— EXERCISE DETAILS —
Work out how many lines of the material below mention the word "also"; reply with the number only.

┄┄┄┄┄┄┄┄┄┄┄┄┄┄┄┄┄┄┄┄

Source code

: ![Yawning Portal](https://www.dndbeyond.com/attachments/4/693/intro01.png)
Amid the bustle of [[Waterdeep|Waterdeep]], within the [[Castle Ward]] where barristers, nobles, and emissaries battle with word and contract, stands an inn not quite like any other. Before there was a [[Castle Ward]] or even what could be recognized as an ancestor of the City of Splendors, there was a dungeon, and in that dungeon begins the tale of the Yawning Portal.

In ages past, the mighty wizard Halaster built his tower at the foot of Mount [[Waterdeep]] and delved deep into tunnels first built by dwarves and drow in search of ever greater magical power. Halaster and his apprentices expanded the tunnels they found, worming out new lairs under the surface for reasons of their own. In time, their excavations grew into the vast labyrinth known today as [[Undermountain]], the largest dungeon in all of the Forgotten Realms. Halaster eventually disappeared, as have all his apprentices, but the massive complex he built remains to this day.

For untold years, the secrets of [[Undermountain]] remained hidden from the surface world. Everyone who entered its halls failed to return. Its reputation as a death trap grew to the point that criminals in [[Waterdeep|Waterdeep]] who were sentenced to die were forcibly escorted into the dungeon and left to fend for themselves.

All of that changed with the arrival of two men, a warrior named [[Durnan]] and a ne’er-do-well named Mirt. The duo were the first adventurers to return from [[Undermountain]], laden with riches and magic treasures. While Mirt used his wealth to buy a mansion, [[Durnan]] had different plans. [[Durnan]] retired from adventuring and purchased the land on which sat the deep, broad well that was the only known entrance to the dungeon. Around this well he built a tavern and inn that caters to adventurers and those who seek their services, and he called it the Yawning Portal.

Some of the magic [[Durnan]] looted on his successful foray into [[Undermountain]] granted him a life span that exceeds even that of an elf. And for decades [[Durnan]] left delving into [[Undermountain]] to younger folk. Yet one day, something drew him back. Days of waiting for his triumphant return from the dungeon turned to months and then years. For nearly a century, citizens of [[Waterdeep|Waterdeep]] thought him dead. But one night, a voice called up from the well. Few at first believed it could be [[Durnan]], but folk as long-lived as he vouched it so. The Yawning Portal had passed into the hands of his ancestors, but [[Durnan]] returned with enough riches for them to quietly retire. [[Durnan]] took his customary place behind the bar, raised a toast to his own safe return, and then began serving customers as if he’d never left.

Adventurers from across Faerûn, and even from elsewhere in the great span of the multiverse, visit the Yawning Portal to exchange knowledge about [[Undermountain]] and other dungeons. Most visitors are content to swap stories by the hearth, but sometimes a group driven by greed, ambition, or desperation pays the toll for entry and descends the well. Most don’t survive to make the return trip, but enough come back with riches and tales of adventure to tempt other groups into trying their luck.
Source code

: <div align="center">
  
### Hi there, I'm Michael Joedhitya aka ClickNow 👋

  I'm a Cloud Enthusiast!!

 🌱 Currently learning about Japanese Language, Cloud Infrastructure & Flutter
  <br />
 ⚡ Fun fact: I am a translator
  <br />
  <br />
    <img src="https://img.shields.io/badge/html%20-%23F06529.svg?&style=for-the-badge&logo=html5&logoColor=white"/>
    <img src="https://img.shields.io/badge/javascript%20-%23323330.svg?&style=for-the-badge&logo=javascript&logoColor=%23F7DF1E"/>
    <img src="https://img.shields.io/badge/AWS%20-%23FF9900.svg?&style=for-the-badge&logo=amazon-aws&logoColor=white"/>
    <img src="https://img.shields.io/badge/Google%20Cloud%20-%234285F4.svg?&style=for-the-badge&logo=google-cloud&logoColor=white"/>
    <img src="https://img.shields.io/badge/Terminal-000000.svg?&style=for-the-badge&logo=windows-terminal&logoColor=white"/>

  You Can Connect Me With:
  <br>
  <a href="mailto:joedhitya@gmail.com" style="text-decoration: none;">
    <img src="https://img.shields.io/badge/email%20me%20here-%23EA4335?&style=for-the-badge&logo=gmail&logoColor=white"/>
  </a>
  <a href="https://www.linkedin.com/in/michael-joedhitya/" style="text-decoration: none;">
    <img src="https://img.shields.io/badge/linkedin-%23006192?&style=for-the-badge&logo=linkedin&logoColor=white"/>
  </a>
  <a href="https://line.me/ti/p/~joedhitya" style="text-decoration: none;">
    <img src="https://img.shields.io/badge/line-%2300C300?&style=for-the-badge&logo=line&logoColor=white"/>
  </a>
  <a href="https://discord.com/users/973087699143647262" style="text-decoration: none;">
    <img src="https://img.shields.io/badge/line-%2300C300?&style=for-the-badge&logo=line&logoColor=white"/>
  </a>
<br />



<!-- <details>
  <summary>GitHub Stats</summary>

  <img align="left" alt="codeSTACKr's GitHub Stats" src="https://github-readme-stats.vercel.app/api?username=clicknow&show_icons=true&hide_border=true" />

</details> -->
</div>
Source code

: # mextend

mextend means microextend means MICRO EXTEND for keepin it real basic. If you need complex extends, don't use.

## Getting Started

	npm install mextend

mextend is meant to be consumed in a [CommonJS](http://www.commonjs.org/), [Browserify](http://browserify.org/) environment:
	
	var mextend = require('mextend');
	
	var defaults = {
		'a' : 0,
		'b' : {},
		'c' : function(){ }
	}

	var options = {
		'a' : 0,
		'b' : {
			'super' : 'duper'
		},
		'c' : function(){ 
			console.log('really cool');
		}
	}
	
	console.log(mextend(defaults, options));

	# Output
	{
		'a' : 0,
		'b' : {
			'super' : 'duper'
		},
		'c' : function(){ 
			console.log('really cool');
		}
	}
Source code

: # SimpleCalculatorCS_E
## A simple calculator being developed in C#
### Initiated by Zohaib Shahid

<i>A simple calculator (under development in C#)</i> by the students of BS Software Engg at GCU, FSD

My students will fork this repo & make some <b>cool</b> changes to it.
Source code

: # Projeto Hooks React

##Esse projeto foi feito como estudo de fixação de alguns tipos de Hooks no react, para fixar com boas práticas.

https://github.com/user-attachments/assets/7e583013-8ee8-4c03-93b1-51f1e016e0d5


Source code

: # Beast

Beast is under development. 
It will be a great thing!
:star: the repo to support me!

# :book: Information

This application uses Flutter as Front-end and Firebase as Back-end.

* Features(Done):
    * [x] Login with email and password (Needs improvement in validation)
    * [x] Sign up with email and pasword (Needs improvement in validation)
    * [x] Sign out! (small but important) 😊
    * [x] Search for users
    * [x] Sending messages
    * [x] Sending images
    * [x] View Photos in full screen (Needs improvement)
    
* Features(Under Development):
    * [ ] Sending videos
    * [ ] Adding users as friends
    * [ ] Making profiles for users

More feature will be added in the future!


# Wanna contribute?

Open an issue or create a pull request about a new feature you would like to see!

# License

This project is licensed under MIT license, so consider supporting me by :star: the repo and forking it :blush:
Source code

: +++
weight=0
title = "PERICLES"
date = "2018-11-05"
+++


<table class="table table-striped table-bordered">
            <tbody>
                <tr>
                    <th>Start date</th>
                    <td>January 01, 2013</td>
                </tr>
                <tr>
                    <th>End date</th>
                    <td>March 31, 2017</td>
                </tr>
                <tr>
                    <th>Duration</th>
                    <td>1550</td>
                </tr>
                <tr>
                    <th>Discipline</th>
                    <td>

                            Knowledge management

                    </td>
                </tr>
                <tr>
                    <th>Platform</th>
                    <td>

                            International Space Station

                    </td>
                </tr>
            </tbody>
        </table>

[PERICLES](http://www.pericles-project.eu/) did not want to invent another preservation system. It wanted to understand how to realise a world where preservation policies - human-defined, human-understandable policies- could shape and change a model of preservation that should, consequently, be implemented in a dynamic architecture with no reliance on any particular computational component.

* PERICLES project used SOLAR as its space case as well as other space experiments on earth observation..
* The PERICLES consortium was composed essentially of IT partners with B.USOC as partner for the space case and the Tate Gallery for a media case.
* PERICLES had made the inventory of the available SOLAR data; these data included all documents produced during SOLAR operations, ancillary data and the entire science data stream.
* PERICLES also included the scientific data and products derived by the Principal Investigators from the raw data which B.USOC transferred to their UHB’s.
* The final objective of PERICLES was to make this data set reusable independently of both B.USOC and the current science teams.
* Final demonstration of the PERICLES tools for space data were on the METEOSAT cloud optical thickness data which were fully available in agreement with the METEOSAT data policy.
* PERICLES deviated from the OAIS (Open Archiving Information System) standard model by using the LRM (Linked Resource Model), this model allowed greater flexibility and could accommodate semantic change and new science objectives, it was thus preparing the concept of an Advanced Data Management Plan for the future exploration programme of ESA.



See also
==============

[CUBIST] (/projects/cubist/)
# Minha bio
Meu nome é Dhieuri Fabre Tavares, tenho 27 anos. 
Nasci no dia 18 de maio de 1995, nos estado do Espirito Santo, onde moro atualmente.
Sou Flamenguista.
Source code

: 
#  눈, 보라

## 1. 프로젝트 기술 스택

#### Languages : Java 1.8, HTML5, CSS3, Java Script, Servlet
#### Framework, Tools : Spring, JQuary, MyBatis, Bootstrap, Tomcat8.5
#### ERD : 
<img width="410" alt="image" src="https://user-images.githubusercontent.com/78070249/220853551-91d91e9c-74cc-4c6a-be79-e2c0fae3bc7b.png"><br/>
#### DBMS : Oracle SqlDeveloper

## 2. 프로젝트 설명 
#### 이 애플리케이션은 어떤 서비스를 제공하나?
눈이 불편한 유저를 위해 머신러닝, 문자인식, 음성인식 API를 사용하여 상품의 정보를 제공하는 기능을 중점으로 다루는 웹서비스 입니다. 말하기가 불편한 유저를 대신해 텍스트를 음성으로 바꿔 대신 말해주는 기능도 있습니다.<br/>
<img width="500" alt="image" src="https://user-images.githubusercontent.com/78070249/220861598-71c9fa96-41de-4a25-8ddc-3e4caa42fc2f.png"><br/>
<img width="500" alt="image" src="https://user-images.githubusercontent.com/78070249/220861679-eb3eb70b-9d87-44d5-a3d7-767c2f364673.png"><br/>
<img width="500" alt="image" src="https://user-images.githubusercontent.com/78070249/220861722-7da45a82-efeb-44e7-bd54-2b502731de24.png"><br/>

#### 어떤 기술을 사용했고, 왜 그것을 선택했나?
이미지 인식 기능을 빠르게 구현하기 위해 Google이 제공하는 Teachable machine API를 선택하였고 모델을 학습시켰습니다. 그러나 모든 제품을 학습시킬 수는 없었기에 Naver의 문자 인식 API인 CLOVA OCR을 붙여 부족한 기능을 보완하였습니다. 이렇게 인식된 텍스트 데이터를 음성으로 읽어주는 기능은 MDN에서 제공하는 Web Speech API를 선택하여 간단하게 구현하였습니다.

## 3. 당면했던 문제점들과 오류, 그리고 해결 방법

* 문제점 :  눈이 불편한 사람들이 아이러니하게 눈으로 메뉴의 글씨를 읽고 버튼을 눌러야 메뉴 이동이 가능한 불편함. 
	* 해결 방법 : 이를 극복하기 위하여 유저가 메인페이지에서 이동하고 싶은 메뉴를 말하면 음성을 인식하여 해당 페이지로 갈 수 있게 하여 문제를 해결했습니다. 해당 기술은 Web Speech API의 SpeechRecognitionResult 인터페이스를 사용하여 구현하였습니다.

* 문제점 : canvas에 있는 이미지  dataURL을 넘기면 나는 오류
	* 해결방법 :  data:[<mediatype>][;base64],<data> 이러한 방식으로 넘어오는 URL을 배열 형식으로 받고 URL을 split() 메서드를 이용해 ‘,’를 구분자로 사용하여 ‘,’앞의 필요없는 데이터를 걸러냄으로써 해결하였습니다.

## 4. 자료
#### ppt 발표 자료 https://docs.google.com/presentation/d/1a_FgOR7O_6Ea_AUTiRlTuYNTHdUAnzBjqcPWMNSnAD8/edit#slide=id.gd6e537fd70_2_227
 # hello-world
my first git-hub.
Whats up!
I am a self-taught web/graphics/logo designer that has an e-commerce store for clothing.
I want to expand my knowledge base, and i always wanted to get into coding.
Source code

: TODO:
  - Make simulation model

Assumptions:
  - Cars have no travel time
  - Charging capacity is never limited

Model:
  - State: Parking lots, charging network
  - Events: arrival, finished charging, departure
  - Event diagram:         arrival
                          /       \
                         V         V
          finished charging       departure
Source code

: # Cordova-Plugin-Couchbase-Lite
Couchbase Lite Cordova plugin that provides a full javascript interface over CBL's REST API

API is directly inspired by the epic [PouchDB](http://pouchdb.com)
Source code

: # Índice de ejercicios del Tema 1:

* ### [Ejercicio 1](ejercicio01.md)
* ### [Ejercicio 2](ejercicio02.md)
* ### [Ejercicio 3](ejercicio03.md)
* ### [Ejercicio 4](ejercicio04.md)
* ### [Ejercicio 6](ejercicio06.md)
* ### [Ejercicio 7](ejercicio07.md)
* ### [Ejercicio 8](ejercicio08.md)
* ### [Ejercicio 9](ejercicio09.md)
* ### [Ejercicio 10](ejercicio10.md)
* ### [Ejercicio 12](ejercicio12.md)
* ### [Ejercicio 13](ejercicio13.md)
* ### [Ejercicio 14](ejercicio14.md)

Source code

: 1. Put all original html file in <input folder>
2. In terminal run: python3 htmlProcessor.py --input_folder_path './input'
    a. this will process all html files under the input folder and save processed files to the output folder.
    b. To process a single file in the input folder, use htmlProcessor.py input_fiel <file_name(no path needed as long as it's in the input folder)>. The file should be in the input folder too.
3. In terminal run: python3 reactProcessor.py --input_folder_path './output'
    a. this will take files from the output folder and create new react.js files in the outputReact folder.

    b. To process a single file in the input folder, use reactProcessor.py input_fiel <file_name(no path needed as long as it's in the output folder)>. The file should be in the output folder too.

┄┄┄┄┄┄┄┄┄┄┄┄┄┄┄┄┄┄┄┄

— OUTPUT BELOW —
2